> **Data provided**

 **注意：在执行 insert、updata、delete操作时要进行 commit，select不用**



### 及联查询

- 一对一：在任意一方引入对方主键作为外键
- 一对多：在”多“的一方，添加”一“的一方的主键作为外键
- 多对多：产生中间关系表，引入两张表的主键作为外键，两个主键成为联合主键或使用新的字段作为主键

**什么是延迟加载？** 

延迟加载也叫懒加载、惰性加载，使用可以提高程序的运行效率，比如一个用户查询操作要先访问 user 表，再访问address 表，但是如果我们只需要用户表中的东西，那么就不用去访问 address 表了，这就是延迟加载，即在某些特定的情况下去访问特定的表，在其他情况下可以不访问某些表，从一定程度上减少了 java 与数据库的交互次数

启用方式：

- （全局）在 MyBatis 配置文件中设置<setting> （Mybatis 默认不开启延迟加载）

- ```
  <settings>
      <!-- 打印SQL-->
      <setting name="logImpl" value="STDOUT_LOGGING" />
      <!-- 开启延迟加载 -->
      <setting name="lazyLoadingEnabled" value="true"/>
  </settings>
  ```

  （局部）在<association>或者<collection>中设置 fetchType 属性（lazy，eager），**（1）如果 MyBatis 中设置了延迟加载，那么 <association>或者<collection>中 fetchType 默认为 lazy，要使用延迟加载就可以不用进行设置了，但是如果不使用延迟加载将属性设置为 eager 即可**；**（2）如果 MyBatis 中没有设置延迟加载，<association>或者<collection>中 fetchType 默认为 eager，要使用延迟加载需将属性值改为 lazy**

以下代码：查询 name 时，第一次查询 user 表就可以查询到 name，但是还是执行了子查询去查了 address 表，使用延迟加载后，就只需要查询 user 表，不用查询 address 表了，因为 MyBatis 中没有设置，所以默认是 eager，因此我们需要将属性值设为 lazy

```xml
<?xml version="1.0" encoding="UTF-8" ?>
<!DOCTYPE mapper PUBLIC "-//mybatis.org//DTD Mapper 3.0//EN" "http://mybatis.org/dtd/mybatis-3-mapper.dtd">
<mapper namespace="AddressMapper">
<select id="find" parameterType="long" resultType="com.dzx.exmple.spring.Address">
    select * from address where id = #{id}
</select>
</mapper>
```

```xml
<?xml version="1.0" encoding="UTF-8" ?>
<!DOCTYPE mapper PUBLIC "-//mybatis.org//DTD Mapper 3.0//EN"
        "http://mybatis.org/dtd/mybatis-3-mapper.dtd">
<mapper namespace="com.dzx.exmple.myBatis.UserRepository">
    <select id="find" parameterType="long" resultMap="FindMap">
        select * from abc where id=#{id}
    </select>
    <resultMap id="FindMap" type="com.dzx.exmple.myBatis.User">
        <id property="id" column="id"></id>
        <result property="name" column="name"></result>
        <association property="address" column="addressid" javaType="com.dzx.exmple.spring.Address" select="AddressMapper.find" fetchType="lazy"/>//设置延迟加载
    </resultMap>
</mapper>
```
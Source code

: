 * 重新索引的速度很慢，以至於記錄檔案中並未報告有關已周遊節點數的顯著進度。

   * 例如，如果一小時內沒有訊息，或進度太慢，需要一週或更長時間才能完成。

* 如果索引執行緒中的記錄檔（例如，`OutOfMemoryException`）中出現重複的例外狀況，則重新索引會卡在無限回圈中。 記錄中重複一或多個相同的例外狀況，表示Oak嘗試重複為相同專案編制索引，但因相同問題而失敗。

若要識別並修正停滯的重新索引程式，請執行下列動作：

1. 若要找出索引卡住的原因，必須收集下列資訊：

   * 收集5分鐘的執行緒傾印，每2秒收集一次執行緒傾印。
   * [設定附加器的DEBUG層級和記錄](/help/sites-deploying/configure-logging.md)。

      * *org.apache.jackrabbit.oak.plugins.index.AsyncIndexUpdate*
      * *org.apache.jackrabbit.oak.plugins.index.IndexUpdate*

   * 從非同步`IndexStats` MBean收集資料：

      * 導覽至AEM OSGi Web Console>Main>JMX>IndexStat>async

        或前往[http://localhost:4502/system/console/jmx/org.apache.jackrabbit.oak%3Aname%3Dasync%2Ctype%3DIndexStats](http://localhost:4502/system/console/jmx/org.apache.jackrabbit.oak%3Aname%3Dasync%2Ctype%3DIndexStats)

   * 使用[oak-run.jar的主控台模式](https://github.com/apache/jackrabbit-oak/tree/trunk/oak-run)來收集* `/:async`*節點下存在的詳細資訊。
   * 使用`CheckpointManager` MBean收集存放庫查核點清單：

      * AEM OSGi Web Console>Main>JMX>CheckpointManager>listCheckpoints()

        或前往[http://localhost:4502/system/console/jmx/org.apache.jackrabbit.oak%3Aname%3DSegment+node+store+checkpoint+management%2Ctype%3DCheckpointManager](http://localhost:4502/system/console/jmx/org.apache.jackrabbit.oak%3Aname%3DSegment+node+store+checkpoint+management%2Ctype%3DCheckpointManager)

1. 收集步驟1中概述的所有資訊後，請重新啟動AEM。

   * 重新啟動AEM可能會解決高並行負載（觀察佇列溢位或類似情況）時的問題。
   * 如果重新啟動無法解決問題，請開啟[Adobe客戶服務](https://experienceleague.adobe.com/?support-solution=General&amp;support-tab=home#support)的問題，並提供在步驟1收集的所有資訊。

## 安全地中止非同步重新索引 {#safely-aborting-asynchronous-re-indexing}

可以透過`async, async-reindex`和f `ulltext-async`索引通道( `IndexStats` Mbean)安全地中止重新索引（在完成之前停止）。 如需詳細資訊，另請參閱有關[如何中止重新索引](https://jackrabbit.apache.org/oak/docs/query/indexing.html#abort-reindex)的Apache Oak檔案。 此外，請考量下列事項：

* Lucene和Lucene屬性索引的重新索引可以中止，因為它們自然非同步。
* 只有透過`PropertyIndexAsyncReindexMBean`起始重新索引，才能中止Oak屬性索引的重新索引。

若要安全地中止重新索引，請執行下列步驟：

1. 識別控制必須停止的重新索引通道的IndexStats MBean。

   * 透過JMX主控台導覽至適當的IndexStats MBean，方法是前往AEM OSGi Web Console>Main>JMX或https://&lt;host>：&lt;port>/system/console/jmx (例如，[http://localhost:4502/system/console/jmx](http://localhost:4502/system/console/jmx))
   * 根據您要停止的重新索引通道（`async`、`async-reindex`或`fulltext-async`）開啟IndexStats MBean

> **Exercise objective**
Show the lines of the entries that include the string "eager", copying each in full.

> **Output of the exercise**
  （局部）在<association>或者<collection>中设置 fetchType 属性（lazy，eager），**（1）如果 MyBatis 中设置了延迟加载，那么 <association>或者<collection>中 fetchType 默认为 lazy，要使用延迟加载就可以不用进行设置了，但是如果不使用延迟加载将属性设置为 eager 即可**；**（2）如果 MyBatis 中没有设置延迟加载，<association>或者<collection>中 fetchType 默认为 eager，要使用延迟加载需将属性值改为 lazy**
以下代码：查询 name 时，第一次查询 user 表就可以查询到 name，但是还是执行了子查询去查了 address 表，使用延迟加载后，就只需要查询 user 表，不用查询 address 表了，因为 MyBatis 中没有设置，所以默认是 eager，因此我们需要将属性值设为 lazy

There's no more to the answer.